Continuous arterial blood pressure (ABP) is typically recorded by placement of an intraarterial catheter. Recently, noninvasive ABP monitors have been shown to be comparable in accuracy to invasive measurements. In a previous study, we showed that the fluctuations in beat-to-beat ABP measurements were not random variations but had a complex dynamical structure, and that ABP dynamical complexity was inversely associated with surgical risk estimated using the Society of Thoracic Surgeons (STS) index. Dynamical complexity is a mathematical construct that reflects the capacity of a physiological system to adapt to stimuli. The objectives of present study were to: (1) determine whether noninvasive beat-to-beat ABP measurements also exhibit a complex temporal structure; (2) compare the complexity of noninvasive versus invasive ABP time series; and (3) quantify the relationship between the complexity of noninvasive ABP time series and the STS risk scores.
Fifteen adult patients undergoing coronary artery bypass graft, valve, or combined coronary artery bypass graft/valve surgery were enrolled in this observational study.
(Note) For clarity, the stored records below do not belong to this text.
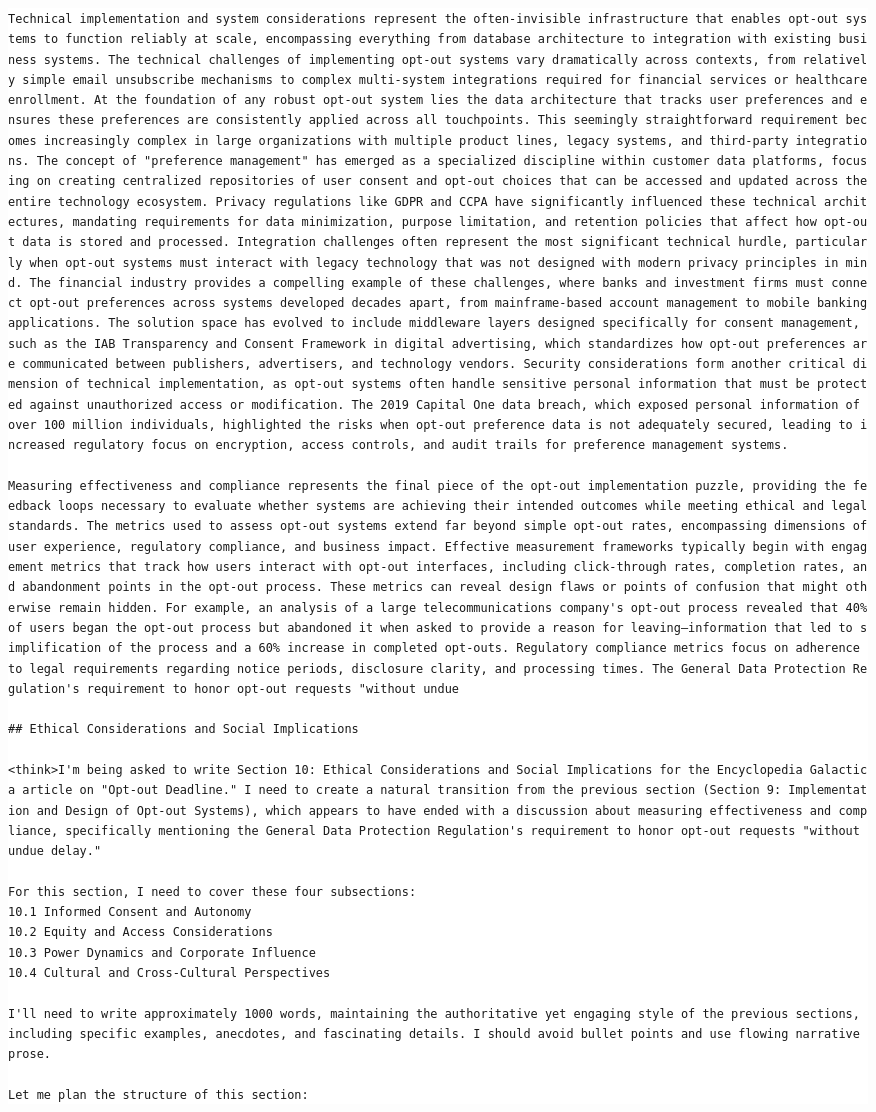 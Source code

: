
 ```
Technical implementation and system considerations represent the often-invisible infrastructure that enables opt-out systems to function reliably at scale, encompassing everything from database architecture to integration with existing business systems. The technical challenges of implementing opt-out systems vary dramatically across contexts, from relatively simple email unsubscribe mechanisms to complex multi-system integrations required for financial services or healthcare enrollment. At the foundation of any robust opt-out system lies the data architecture that tracks user preferences and ensures these preferences are consistently applied across all touchpoints. This seemingly straightforward requirement becomes increasingly complex in large organizations with multiple product lines, legacy systems, and third-party integrations. The concept of "preference management" has emerged as a specialized discipline within customer data platforms, focusing on creating centralized repositories of user consent and opt-out choices that can be accessed and updated across the entire technology ecosystem. Privacy regulations like GDPR and CCPA have significantly influenced these technical architectures, mandating requirements for data minimization, purpose limitation, and retention policies that affect how opt-out data is stored and processed. Integration challenges often represent the most significant technical hurdle, particularly when opt-out systems must interact with legacy technology that was not designed with modern privacy principles in mind. The financial industry provides a compelling example of these challenges, where banks and investment firms must connect opt-out preferences across systems developed decades apart, from mainframe-based account management to mobile banking applications. The solution space has evolved to include middleware layers designed specifically for consent management, such as the IAB Transparency and Consent Framework in digital advertising, which standardizes how opt-out preferences are communicated between publishers, advertisers, and technology vendors. Security considerations form another critical dimension of technical implementation, as opt-out systems often handle sensitive personal information that must be protected against unauthorized access or modification. The 2019 Capital One data breach, which exposed personal information of over 100 million individuals, highlighted the risks when opt-out preference data is not adequately secured, leading to increased regulatory focus on encryption, access controls, and audit trails for preference management systems.

Measuring effectiveness and compliance represents the final piece of the opt-out implementation puzzle, providing the feedback loops necessary to evaluate whether systems are achieving their intended outcomes while meeting ethical and legal standards. The metrics used to assess opt-out systems extend far beyond simple opt-out rates, encompassing dimensions of user experience, regulatory compliance, and business impact. Effective measurement frameworks typically begin with engagement metrics that track how users interact with opt-out interfaces, including click-through rates, completion rates, and abandonment points in the opt-out process. These metrics can reveal design flaws or points of confusion that might otherwise remain hidden. For example, an analysis of a large telecommunications company's opt-out process revealed that 40% of users began the opt-out process but abandoned it when asked to provide a reason for leaving—information that led to simplification of the process and a 60% increase in completed opt-outs. Regulatory compliance metrics focus on adherence to legal requirements regarding notice periods, disclosure clarity, and processing times. The General Data Protection Regulation's requirement to honor opt-out requests "without undue

## Ethical Considerations and Social Implications

<think>I'm being asked to write Section 10: Ethical Considerations and Social Implications for the Encyclopedia Galactica article on "Opt-out Deadline." I need to create a natural transition from the previous section (Section 9: Implementation and Design of Opt-out Systems), which appears to have ended with a discussion about measuring effectiveness and compliance, specifically mentioning the General Data Protection Regulation's requirement to honor opt-out requests "without undue delay."

For this section, I need to cover these four subsections:
10.1 Informed Consent and Autonomy
10.2 Equity and Access Considerations
10.3 Power Dynamics and Corporate Influence
10.4 Cultural and Cross-Cultural Perspectives

I'll need to write approximately 1000 words, maintaining the authoritative yet engaging style of the previous sections, including specific examples, anecdotes, and fascinating details. I should avoid bullet points and use flowing narrative prose.

Let me plan the structure of this section:

```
Preoperative ABP waveforms were simultaneously recorded for ≥15 minutes using a radial artery catheter (invasive) and a continuous noninvasive arterial pressure monitor. Beat-to-beat systolic blood pressure (SBP), diastolic blood pressure (DBP), pulse pressure (PP), and mean arterial pressure (MAP) time series were extracted from the continuous waveforms. Complexity was assessed using the multiscale entropy method. The Wilcoxon signed-rank test was used to compare the mean ranks of indices derived from invasive versus noninvasive ABP time series. Spearman correlation coefficients were used to quantify the relationship between invasive and noninvasive indices. Linear regression analysis was used to quantify the association between each of the complexity indices and the STS risk scores.
Beat-to-beat fluctuations in noninvasive ABP measurements were not random but complex; however, their degree of complexity was lower than that of fluctuations in invasively obtained ABP signals (SBP: 7.05 vs 8.66, P < .001; DBP: 7.40 vs 8.41, P < .001; PP: 6.83 vs 8.82, P < .001; and MAP: 7.17 vs 8.68, P < .005). Invasive and noninvasive indices for MSEΣ·slope showed good correlation (rs) (0.53 for SBP, 0.79 for DBP, 0.42 for PP, 0.60 for MAP). The complexity of noninvasive ABP time series (−0.70 [−1.28 to −0.11]; P = .023 for DBP), like that of invasive time series (−0.94 [−1.52 to −0.35]; P = .004 for DBP), was inversely associated with estimated surgical risk in patients undergoing cardiovascular operations.
Our results support the use of noninvasive ABP monitoring in computations of complexity-based indices that correlate with estimated surgical risk.